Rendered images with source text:
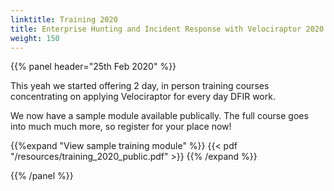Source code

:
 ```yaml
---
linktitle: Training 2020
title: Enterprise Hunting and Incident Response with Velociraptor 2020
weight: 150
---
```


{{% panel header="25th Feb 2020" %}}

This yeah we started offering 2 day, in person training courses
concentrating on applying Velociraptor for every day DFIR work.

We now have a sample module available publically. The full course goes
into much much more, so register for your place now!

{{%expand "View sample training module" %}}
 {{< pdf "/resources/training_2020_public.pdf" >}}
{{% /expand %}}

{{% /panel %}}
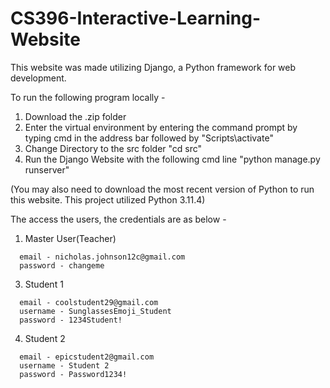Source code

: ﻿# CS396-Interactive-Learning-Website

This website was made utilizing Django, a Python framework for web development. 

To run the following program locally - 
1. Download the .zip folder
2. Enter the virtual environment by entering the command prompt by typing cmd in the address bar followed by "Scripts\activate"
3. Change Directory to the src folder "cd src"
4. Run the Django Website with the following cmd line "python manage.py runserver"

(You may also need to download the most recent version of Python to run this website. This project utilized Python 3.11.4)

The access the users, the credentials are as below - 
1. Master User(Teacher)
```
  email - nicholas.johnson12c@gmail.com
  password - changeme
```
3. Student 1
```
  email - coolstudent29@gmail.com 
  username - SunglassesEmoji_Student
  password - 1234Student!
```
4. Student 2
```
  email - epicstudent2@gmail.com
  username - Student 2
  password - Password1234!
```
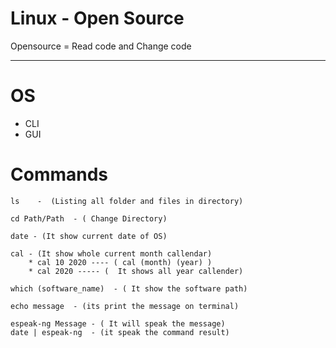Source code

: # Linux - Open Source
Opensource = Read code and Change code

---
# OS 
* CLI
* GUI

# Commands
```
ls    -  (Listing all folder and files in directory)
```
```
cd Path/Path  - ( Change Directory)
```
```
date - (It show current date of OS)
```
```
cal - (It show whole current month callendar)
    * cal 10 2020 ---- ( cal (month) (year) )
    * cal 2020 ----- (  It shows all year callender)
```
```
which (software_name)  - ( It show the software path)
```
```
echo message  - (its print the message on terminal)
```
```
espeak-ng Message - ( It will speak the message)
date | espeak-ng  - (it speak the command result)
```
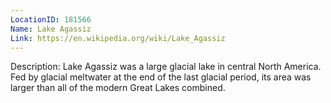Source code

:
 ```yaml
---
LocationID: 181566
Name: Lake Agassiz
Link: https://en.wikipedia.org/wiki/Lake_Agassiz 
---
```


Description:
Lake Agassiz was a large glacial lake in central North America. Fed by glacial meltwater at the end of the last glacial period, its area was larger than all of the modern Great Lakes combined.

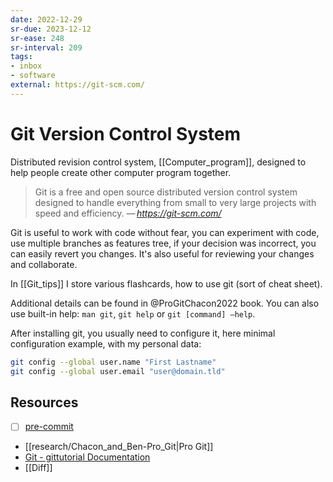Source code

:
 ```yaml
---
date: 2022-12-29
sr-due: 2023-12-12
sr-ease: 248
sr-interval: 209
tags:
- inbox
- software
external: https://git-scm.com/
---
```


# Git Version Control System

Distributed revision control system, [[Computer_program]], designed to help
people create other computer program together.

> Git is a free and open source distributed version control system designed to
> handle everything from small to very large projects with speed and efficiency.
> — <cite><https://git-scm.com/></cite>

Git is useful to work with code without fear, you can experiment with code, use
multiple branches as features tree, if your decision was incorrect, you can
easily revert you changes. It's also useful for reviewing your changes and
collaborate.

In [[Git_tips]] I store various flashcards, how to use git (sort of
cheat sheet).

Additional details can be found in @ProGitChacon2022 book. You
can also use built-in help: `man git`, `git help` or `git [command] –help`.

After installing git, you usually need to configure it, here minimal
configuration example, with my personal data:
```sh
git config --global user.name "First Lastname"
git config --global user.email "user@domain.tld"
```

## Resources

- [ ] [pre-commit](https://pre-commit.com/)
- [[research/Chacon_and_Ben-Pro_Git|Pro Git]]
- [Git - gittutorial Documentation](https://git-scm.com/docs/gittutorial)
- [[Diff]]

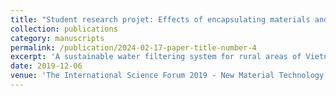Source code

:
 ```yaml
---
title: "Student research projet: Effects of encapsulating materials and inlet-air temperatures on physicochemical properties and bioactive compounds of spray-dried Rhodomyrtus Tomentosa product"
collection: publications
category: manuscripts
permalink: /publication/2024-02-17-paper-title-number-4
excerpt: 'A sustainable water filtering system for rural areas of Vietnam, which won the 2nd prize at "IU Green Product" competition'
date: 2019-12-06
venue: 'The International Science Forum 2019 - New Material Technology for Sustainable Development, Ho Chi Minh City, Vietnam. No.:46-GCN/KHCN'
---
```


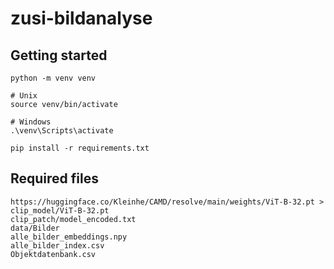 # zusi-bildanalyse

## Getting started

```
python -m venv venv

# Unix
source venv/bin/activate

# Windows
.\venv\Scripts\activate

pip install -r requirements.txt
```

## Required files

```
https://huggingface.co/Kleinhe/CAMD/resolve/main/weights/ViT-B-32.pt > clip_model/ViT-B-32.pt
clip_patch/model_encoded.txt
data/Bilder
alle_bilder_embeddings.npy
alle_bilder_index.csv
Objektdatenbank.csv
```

Task directions
Take the line containing "- [Git - gittutorial" as the first and the last line of the records as the end. Print every line in that span exactly, leaving out pictures.

The answer
- [Git - gittutorial Documentation](https://git-scm.com/docs/gittutorial)
- [[Diff]]

Source code

:
 ```yaml
---
title: "Student research projet: Effects of encapsulating materials and inlet-air temperatures on physicochemical properties and bioactive compounds of spray-dried Rhodomyrtus Tomentosa product"
collection: publications
category: manuscripts
permalink: /publication/2024-02-17-paper-title-number-4
excerpt: 'A sustainable water filtering system for rural areas of Vietnam, which won the 2nd prize at "IU Green Product" competition'
date: 2019-12-06
venue: 'The International Science Forum 2019 - New Material Technology for Sustainable Development, Ho Chi Minh City, Vietnam. No.:46-GCN/KHCN'
---
```


 # zusi-bildanalyse

## Getting started

```
python -m venv venv

# Unix
source venv/bin/activate

# Windows
.\venv\Scripts\activate

pip install -r requirements.txt
```

## Required files

```
https://huggingface.co/Kleinhe/CAMD/resolve/main/weights/ViT-B-32.pt > clip_model/ViT-B-32.pt
clip_patch/model_encoded.txt
data/Bilder
alle_bilder_embeddings.npy
alle_bilder_index.csv
Objektdatenbank.csv
```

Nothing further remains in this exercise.